マクガフィン

ブラック・クランズマンのマクガフィンのレビュー・感想・評価

ブラック・クランズマン(2018年製作の映画)
2.9
重くなりそうな人種差別がテーマだが、黒人刑事が囮捜査のため電話で白人になりすますことをメタ的にし、アイロニカルとシニカルの絶妙な狭間にコミカルを含んで、社会性とエンタメ性をミックスさせたことに感心する。

しかし、主人公の警察になるまでの経緯や、警察になった後の動機や道理が曖昧なので、饒舌キャラ以外のマイノリティとしての情念が浅薄なことが問題に。アイデンティティもテーマとしているのに視覚化されていないことが残念。

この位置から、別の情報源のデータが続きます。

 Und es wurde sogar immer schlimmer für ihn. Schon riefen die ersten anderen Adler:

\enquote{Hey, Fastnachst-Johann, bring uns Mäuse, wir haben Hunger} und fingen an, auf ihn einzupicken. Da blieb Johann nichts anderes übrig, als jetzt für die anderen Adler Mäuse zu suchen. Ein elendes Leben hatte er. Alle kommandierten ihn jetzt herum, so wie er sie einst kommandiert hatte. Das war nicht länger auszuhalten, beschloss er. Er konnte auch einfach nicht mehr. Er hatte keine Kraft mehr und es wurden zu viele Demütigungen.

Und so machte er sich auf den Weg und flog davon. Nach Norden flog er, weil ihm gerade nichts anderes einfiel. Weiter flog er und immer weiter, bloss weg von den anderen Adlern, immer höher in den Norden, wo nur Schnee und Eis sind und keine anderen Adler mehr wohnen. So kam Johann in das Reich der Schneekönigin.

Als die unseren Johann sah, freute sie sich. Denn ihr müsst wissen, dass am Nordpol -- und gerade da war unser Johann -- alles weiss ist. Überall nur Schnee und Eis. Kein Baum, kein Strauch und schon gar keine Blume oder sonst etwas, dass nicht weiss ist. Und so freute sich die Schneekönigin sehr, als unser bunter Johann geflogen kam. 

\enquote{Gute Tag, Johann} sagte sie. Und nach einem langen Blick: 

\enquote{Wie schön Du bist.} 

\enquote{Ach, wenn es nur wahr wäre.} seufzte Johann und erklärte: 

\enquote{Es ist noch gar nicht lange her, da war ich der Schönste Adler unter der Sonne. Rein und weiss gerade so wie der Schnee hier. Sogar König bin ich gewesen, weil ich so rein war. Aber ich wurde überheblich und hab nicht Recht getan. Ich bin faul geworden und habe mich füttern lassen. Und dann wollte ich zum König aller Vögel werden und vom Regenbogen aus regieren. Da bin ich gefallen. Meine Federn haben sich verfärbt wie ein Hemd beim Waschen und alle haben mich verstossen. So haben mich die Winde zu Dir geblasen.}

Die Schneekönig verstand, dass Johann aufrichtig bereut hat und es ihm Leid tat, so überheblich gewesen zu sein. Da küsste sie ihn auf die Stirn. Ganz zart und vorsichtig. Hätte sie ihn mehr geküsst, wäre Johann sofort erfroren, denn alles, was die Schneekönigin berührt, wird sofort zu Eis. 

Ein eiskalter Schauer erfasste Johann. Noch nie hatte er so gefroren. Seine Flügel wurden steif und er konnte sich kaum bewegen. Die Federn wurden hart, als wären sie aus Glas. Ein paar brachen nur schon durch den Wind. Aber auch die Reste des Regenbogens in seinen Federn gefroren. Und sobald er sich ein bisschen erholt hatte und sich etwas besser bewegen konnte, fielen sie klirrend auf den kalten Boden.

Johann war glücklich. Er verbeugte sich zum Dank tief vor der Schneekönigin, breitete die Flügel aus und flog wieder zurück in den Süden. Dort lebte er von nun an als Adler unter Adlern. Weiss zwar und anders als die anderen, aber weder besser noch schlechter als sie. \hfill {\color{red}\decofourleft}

また、訴えたいことは分かるが、ブラックスプロイテーション風味で、差別をする白人を大仰なマヌケに描くことや、演説や集会を対比的に描いても中立的な視点が無いことで、作品自体が不均衡にも。更に、アベコベに演じ続ける一貫性やサスペンスのスリルが足りなく、凸凹コンビの兼ね合いもイマイチに。

鑑賞前にスパイク・リー作品のアカデミー賞・作品賞ノミネートに驚いていたが、トランプ政権の人種差別問題の皮肉や風刺だけでなく、アメリカ・ファースト=白人至上主義で、黒人と同じくユダヤ系も差別していることがミソに。フリップのユダヤ人設定の脚色が無かったら、如何に。

娯楽テイストからの急転直下で見るものを突き落とし、色が消えて上下反転することでアメリカの現状を表す結末に驚かされる。しかし、135分の長尺は長いし、冗長もチラホラ。どうも、MSGの最前列で野次を飛ばす姿を見続けているからか、監督のエゴが詰まった故に感じるので、相性は良くない。